I think that a love good for the soul should be harboured in two dimensions at once: it should float in a space larger-than-life, while also being moored in the minutia of everyday reality. It is possible to have a down-to-earth, entirely real love with another person, and together, to make of it something spiritual, destined, and beautiful. You can embrace a story of being fated lovers while also making the choice, over and over again, to put in the work of maintaining a realistic, enduring relationship. Making a partnership all one or the other can cause it to suffer, in my experience.

If you don’t together believe that what you have is a special or particular connection, why put in effort to protect and nurture one another and the connection you share, especially when you go through patches of boredom or difficulty?

I’ve only been in monogamous relationships, so I can’t speak for the dynamics of polyamorous ones, though I imagine the above could apply just as well to those.

Holding both the reality and the spiritual idea of the relationship in balance is difficult, though, when one or both have suffered interpersonal trauma.
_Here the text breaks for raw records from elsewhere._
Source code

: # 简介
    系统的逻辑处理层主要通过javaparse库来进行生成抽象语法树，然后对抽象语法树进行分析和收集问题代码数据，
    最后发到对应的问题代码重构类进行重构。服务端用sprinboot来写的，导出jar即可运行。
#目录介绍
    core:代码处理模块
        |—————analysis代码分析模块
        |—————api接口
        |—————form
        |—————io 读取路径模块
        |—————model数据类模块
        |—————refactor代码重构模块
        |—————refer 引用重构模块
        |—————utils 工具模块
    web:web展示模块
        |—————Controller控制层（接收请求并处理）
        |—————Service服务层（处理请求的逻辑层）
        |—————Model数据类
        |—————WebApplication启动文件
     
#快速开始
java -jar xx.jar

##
You start off not connecting as yourselves, but rather connecting through one or more layers of survival behaviours and traits–it’s not always necessary or feasible to heal or dispense with them all, but if and when you do, sometimes the connection fades.

It depends on whether or not you choose to connect from a deep, vital part of yourselves from the outset, through some avenue that makes up the core of who you are: something steadfast, that you couldn’t change even if you tried. That you wouldn’t want to change.
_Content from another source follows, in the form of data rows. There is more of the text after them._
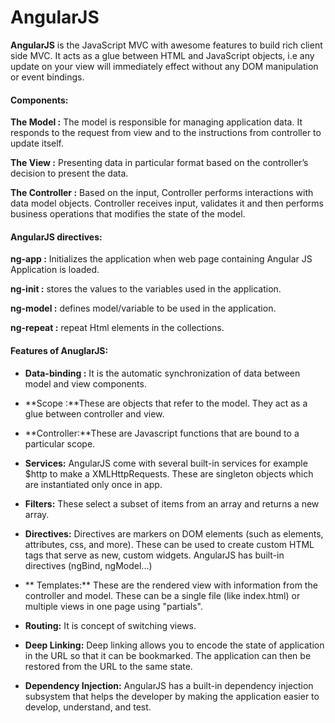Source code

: # AngularJS

**AngularJS** is the JavaScript MVC with awesome features to build rich client side MVC. It acts as a glue between HTML and JavaScript objects, i.e any update on your view will immediately effect without any DOM manipulation or event bindings.

#### Components:

**The Model :**
The model is responsible for managing application data. It responds to the request from view and to the instructions from controller to update itself.

**The View :**
Presenting data in particular format based on the controller’s decision to present the data.

**The Controller :**
Based on the input, Controller performs interactions with data model objects. Controller receives input, validates it and then performs business operations that modifies the state of the model.

#### AngularJS directives:

**ng-app :** Initializes the application when web page containing Angular JS Application is loaded.

**ng-init :** stores the values to the variables used in the application.

**ng-model :** defines model/variable to be used in the application.

**ng-repeat :** repeat Html elements in the collections.

#### Features of AnuglarJS:

- **Data-binding :** It is the automatic synchronization of data between model and view components.
- **Scope :**These are objects that refer to the model. They act as a glue between controller and view.
- **Controller:**These are Javascript functions that are bound to a particular scope.
- **Services:** AngularJS come with several built-in services for example $http to make a XMLHttpRequests. These are singleton objects which are instantiated only once in app.

- **Filters:** These select a subset of items from an array and returns a new array.
- **Directives:** Directives are markers on DOM elements (such as elements, attributes, css, and more). These can be used to create custom HTML tags that serve as new, custom widgets. AngularJS has built-in directives (ngBind, ngModel...)
- ** Templates:** These are the rendered view with information from the controller and model. These can be a single file (like index.html) or multiple views in one page using "partials".
- **Routing:** It is concept of switching views.
- **Deep Linking:** Deep linking allows you to encode the state of application in the URL so that it can be bookmarked. The application can then be restored from the URL to the same state.
- **Dependency Injection:** AngularJS has a built-in dependency injection subsystem that helps the developer by making the application easier to develop, understand, and test.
I’m certain that many would disagree with me, but I think holding a certain element of magical realism together is essential for a love-filled, longstanding relationship. Human beings have imagination for a reason. My body craves down-to-earth touch and shared glances filled with meaning just as much as my imagination craves the extraordinary, the wondrous, the irreplaceable.

I believe in cause and effect so minute, so intricate, so beautifully complex that it seems like fate–but outside of imaginative art pieces, I don’t believe in destiny as a concept. I hold true to the notion of having free will. Intricate chains of (outside) cause and effect do affect free will, of course. Free will means being able to make a choice between one or more options, not that everything is possible. Some paths are not open to you due to exertions of the collective free will of the universe(s). Moreover, we’re all humans with corporeal bodies, and thus have limitations. We manage to invent ways to get around those limits all the time, though–a testament to how incredible the human imagination and the ingenuity that results from it is.

You wouldn’t be wrong to think of what I called the “universe’s collective free will” as being the will or plan of God(dess), or as the influence from a pantheon of deities. Each of us, at birth, are given a set of life circumstances to begin with that we truly have no control over. As we grow and age, we are able to make choices and find ways around whatever limits we were born into or come into as we live, but there are always things that we cannot in the moment and may never be able to control. There is still a lot of magic and mystery left on Earth (not to mention the universe as a whole) that science has not yet managed to explain, let alone control.

I became a cynic out of necessity, but that is not who I was by nature.